Friday, April 24, 2026

Moses in the Proto-Sinaitic inscriptions?

THE BIBLE AND INTERPRETATION:
Stop Trying to Make MŠ Happen! Or Why Moses Does Not Appear in the Proto-Sinaitic Inscriptions

Claims linking the Proto-Sinaitic inscriptions to Moses are unconvincing and continue a long pattern in which biblical apologists overread fragmentary evidence. Michael Bar-Ron’s proposed “Moses” readings fail on epigraphic, linguistic, and historical grounds: the supposed letters are not actually present, the spelling does not fit, and even a genuine occurrence of the name would not establish a connection to the biblical figure. More broadly, sensational media coverage turned a weak scholarly claim into clickbait. The Proto-Sinaitic inscriptions are significant enough on their own for what they reveal about the early history of alphabetic writing, without the need for apologetic overreach or manufactured controversy.

See also The Lost Language of the Ghassulians: Proto-Writing at Nahal Mishmar?

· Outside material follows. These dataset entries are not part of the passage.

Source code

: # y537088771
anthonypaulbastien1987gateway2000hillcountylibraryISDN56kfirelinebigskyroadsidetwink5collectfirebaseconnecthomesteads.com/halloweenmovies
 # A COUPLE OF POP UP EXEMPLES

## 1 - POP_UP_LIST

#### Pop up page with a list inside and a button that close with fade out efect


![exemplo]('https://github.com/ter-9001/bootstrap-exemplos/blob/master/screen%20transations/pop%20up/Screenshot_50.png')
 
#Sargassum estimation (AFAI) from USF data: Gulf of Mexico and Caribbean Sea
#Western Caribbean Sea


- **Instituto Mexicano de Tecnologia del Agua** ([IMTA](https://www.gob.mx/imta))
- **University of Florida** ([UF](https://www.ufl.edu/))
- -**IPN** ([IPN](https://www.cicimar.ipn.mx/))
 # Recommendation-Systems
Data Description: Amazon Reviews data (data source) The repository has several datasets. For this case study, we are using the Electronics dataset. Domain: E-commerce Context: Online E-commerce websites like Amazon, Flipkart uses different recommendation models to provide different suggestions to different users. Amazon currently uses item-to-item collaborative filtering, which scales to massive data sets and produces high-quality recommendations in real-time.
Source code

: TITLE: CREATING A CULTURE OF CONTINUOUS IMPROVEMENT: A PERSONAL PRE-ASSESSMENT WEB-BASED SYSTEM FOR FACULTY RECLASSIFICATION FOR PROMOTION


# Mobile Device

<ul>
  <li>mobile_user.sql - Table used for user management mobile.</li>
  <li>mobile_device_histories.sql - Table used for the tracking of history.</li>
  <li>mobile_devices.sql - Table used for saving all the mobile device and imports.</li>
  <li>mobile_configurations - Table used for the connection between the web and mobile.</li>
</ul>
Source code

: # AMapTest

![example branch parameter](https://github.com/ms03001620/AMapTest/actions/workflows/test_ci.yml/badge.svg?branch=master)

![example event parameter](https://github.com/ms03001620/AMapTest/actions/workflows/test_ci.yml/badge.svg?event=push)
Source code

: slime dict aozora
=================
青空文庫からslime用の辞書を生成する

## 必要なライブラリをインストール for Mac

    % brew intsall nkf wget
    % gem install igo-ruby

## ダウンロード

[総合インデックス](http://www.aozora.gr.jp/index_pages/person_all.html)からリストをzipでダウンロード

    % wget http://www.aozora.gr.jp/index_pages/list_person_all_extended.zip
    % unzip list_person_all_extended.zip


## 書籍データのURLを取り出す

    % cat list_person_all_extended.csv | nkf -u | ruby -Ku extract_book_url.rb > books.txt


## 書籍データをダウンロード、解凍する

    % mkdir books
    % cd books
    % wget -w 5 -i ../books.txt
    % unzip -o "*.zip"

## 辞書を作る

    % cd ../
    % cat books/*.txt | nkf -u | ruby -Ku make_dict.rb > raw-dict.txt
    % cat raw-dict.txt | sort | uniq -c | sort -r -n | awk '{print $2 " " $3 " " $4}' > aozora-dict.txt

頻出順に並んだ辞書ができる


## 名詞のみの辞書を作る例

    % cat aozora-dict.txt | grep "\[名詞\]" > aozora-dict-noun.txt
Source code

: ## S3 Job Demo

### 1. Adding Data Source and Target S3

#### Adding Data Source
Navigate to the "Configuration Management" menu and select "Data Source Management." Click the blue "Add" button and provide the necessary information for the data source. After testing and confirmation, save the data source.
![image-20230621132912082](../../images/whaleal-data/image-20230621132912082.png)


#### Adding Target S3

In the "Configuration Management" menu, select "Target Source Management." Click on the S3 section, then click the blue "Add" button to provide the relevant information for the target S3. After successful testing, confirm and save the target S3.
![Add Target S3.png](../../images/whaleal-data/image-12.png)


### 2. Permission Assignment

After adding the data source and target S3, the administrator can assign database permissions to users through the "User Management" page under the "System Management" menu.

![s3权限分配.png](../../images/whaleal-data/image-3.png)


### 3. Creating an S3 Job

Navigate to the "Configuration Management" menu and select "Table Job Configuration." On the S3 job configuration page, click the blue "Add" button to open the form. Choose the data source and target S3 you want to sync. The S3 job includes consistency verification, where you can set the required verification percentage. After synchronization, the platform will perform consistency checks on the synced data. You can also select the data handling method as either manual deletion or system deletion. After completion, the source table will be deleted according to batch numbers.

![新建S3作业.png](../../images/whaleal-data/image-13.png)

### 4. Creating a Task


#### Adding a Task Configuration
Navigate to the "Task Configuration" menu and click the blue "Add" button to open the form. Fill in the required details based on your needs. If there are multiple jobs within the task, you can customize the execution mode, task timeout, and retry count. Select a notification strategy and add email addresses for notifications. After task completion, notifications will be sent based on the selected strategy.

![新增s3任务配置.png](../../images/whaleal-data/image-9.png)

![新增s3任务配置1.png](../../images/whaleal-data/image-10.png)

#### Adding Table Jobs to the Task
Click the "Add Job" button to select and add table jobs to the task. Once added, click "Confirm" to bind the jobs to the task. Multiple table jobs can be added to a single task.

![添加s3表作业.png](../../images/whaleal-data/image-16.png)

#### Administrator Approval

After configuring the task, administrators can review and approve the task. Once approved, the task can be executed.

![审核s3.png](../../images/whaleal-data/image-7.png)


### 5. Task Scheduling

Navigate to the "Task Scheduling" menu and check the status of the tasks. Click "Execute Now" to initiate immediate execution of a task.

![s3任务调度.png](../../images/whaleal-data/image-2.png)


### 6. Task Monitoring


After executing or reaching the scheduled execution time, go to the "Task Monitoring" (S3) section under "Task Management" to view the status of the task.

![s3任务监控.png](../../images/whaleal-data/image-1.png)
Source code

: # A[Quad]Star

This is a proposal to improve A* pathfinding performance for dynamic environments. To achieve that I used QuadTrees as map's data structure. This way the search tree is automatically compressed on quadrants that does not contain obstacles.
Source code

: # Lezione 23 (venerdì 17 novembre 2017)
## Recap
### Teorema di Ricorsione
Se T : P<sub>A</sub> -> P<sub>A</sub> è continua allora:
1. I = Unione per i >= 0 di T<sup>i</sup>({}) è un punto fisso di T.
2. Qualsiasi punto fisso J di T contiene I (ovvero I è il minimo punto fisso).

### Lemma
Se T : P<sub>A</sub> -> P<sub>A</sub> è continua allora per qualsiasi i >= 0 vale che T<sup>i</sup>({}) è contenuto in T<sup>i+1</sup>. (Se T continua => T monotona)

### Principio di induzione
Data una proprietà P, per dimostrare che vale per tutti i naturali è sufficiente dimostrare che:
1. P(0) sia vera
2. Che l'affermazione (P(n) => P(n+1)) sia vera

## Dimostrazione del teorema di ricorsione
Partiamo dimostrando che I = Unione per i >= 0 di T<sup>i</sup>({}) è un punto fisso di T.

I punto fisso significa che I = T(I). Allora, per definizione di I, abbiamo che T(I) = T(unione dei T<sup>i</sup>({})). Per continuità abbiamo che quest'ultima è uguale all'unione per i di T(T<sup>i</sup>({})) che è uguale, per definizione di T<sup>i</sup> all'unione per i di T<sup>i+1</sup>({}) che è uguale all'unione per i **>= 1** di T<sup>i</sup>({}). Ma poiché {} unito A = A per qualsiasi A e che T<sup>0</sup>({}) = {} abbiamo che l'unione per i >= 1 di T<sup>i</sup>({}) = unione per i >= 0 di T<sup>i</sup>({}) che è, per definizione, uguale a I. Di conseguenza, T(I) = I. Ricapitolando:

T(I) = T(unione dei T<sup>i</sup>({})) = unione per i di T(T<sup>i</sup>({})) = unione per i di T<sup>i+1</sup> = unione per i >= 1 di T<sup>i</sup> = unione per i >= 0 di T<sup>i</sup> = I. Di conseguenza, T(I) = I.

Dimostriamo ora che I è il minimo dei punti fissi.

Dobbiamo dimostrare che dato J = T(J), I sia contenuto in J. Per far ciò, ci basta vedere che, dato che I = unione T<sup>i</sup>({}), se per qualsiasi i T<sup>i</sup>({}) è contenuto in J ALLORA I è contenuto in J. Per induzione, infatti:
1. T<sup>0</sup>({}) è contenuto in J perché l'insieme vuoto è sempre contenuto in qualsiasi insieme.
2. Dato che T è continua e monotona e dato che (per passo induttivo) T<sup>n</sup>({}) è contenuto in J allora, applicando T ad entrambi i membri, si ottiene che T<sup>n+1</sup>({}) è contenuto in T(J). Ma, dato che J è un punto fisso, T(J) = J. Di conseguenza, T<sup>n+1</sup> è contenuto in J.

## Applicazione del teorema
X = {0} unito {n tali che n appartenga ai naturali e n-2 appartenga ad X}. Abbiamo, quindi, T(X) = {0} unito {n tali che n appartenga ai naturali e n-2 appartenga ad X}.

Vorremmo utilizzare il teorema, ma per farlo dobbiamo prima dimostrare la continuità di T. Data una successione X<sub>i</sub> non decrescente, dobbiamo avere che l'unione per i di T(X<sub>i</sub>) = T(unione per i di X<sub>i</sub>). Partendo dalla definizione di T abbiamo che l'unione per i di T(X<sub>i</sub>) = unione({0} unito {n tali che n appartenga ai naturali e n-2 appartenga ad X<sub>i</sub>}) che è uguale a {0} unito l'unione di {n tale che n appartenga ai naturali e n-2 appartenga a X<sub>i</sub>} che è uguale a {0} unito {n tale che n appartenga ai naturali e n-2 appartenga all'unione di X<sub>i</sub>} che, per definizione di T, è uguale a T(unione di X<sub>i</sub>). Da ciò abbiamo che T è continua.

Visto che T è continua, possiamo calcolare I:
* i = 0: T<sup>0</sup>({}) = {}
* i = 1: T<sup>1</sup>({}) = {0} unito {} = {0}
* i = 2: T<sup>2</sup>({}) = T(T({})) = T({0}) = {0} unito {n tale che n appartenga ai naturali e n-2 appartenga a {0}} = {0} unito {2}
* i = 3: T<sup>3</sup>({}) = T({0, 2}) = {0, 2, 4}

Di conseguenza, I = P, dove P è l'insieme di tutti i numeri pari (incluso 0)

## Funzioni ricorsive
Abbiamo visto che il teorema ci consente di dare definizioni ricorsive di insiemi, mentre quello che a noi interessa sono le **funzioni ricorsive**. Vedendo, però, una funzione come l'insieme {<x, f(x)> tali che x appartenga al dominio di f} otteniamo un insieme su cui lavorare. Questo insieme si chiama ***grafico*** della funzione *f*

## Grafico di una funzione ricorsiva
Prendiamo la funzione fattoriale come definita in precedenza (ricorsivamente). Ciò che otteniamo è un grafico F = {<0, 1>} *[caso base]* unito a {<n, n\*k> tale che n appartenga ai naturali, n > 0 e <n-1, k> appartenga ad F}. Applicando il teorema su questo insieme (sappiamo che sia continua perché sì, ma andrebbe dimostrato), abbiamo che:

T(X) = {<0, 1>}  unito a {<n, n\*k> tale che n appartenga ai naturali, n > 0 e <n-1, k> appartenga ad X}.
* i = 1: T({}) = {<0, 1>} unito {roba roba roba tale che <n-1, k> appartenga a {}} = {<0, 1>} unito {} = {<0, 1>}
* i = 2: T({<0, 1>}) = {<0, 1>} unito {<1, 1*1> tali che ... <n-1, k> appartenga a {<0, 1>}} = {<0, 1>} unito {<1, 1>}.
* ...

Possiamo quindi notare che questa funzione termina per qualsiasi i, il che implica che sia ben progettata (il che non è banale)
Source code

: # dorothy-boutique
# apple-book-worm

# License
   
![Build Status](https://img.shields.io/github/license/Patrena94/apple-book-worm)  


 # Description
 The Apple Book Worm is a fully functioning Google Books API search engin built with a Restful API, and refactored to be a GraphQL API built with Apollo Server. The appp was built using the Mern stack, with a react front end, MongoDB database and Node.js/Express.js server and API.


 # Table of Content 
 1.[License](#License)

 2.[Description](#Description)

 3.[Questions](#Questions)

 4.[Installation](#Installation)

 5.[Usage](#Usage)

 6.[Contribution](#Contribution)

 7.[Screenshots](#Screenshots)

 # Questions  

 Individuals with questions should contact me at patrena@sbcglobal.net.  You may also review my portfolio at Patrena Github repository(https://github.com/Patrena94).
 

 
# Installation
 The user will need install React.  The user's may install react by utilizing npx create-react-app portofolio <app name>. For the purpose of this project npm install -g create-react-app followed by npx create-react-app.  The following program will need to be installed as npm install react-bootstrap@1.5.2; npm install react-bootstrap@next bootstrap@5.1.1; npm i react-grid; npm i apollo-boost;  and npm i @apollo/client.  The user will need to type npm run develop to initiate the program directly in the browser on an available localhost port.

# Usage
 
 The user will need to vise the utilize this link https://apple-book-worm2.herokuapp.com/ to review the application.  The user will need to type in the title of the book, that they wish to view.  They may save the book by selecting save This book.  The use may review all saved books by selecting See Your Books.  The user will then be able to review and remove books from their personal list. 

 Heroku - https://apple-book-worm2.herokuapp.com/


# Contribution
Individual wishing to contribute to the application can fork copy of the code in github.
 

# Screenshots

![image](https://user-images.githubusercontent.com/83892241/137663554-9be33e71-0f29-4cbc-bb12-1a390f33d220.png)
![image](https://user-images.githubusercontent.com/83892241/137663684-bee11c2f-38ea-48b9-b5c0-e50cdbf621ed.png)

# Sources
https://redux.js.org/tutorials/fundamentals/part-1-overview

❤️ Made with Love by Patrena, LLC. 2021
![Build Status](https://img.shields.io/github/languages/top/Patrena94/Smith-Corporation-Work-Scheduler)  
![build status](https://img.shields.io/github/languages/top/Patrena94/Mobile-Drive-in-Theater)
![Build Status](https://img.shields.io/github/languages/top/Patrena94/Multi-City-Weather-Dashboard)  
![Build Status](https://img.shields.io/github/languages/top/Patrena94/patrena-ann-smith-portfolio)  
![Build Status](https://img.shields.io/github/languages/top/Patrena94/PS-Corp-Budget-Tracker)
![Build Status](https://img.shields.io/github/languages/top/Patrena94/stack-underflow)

On the Origin of Alphabetic Writing 2019

Hebrew or Not?: Reviewing the Linguistic Claims of Douglas Petrovich’s The World’s Oldest Alphabet 2017

Wandering in the Desert?: A Review of Charles R. Krahmalkov’s “The Chief of Miners Mashe/Moshe

By Aren Wilson-Wright
University of Chicago
Department of Middle Eastern Studies
Assistant Instructional Professor
April 2026

I've been aware of recent claims of finding Moses in the Proto-Sinaitic inscriptions, but they sounded dubious, so I have not posted on them. This essay has a detailed epigraphic and philological evaluation. The other links discuss other, sometimes similar, proposals.